The product list includes Algoma Central: plow AC 10105 and two paint versions are listed: a black scheme, and a red scheme. The black scheme would be the “true” AC colours; the ACR’s two plows, AC 10104* and 10105, were painted black into the 1990s when the ACR was acquired by Wisconsin Central in 1995. Sometime shortly after the WC purchase, the two plows were both repainted into the WC’s maroon and gold colours; this would be the “red” scheme mentioned and pictured (at bottom left) on the TLT ad copy.

(* Note the body details of AC 10104 are slightly different than the 10105, so the 10105 is the only one that this model is truly accurate for.)

Here’s a prototype photo of AC 10105 in the Algoma Central’s black paint for reference:


Note that the prow above the curved plow blade has at some point been modified with a sheet metal extension. This type of modification is extremely common on these plows to help deflect rocks and debris back downwards.

Here’s a later shot of the 10105 repainted into WC maroon and gold:


(Both photos above courtesy of Blair Smith.)

And finally here’s the AC 10105 at Steelton Yard in summer 2013, still in service and waiting for the heavy snows of winter. (My photo.)


100 Years of Passenger Service to Hearst Marked

This past weekend, on May 31-June 1, the Coalition for Algoma Passenger Trains, or CAPT, a local rail advocacy group organized an event to take a special round trip ride on the regular train to Hearst to commemorate the 100th anniversary of passenger service between Sault Ste. Marie and Hearst.

The Algoma Central Railway was chartered in 1899 to exploit natural resources; primary an iron ore discovery near what is today Wawa, and also forest products and other mining activities north of Sault Ste. Marie. The railway’s then parent company, the Lake Superior Company, would go on to create an industrial empire owning among other things a steel mill, a pulp and paper mill, a power company, two railways (the Algoma Central and the Manitoulin & North Shore Railway, later the Algoma Eastern, between Sudbury and Little Current) and several mining operations. While passenger operations existed on the ACR from the beginning, progress on construction of the railway was slow and due to a combination of factors the entire industrial empire came crashing down in 1903 with less than 70 miles of mainline track laid north of Sault Ste. Marie, plus the short section between Helen Mine and Michipicoten harbour, which at that point was isolated from the southern portion of the railway by almost 100 miles of pure wilderness.

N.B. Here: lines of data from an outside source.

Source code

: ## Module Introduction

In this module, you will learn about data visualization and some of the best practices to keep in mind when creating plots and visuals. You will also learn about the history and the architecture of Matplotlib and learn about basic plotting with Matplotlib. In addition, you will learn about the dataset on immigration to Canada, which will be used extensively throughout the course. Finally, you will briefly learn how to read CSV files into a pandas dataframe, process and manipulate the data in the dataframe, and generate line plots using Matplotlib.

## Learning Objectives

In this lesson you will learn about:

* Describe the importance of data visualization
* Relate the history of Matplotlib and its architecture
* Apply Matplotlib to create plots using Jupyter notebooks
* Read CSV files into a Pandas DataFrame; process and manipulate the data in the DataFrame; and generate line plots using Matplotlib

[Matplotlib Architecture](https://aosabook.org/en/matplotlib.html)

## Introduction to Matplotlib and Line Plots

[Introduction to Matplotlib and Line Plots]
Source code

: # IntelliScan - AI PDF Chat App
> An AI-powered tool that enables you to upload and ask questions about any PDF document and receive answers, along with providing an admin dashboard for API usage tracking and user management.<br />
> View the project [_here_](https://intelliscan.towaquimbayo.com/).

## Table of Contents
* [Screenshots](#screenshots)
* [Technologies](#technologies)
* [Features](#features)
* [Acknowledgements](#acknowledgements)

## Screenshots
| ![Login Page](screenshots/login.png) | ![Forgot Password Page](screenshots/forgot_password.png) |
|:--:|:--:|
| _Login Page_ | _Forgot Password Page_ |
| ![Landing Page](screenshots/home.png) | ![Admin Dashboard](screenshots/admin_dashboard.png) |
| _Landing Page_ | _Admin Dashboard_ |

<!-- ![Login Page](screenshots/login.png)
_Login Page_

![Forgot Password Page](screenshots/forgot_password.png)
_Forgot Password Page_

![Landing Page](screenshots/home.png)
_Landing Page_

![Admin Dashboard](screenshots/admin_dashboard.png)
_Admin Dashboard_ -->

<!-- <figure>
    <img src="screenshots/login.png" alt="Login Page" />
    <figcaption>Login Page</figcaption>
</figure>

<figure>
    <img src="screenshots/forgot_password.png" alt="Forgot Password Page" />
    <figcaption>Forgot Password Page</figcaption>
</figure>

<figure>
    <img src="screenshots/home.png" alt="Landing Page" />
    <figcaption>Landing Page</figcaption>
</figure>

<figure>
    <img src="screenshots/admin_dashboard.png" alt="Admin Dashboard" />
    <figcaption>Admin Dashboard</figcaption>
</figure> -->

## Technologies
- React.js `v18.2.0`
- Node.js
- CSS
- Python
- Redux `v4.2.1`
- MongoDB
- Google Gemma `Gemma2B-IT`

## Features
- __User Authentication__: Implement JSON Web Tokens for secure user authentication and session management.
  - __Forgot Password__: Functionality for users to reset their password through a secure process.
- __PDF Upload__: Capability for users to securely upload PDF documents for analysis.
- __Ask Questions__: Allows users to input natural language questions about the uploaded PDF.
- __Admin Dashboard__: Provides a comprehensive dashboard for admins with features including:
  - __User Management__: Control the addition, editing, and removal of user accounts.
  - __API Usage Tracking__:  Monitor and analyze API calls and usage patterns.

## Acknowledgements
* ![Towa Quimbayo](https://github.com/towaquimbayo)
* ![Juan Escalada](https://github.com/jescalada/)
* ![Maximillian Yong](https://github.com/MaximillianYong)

Construction on the railway restarted around 1910. By 1912, the line had connected with the Michipicoten branch at Hawk Junction and with the Canadian Pacific main line at what is now Franz and by the end of 1913 service had officially began to the Canadian Northern connection at Oba. In 1914, the rails were completed to Hearst, where the ACR connected with the National Transcontinental Railway.

To mark this milestone, CAPT organized an event on the regular train to Hearst, and a large group of passengers made the round trip to Hearst over the weekend, plus other locals riding portions of the line to their camps and private cottages, and many other people were encouraged to meet the train at various points along the line to show their support.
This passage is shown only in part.